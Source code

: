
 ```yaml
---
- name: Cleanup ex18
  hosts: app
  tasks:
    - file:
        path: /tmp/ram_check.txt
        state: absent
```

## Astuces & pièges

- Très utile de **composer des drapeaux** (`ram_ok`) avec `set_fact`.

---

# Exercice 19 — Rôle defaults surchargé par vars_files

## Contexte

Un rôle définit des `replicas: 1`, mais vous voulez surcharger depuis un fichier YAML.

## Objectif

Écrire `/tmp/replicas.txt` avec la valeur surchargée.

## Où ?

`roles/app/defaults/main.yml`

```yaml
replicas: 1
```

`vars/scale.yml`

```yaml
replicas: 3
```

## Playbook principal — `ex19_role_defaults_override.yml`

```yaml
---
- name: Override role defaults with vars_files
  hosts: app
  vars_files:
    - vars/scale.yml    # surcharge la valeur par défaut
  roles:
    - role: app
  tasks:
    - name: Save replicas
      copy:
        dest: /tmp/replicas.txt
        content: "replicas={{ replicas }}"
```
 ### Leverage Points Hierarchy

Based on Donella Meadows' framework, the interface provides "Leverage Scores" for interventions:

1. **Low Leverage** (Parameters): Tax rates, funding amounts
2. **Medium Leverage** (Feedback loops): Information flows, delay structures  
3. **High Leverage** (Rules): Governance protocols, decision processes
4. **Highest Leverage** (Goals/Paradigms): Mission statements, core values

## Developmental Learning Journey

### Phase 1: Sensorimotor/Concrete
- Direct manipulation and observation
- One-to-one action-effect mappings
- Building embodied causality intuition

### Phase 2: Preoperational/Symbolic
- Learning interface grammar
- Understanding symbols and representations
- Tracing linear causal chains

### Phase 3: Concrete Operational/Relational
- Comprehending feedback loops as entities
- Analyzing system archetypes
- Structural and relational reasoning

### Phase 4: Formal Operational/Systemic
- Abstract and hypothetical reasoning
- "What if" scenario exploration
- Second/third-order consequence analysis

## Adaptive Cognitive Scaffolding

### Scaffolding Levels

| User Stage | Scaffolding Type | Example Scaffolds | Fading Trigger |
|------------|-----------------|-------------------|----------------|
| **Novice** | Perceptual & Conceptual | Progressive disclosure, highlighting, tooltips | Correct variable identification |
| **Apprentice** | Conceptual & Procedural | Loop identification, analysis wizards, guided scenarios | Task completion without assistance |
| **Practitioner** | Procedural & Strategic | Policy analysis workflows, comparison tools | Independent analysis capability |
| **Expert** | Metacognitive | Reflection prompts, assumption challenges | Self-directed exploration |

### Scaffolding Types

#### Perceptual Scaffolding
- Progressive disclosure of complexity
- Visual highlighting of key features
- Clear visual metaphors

※ ※ ※

**Problem details**
Scan the records above for the word "replicas". Show each line in which it appears.

**Output for this exercise**
Un rôle définit des `replicas: 1`, mais vous voulez surcharger depuis un fichier YAML.
Écrire `/tmp/replicas.txt` avec la valeur surchargée.
replicas: 1
replicas: 3
    - name: Save replicas
        dest: /tmp/replicas.txt
        content: "replicas={{ replicas }}"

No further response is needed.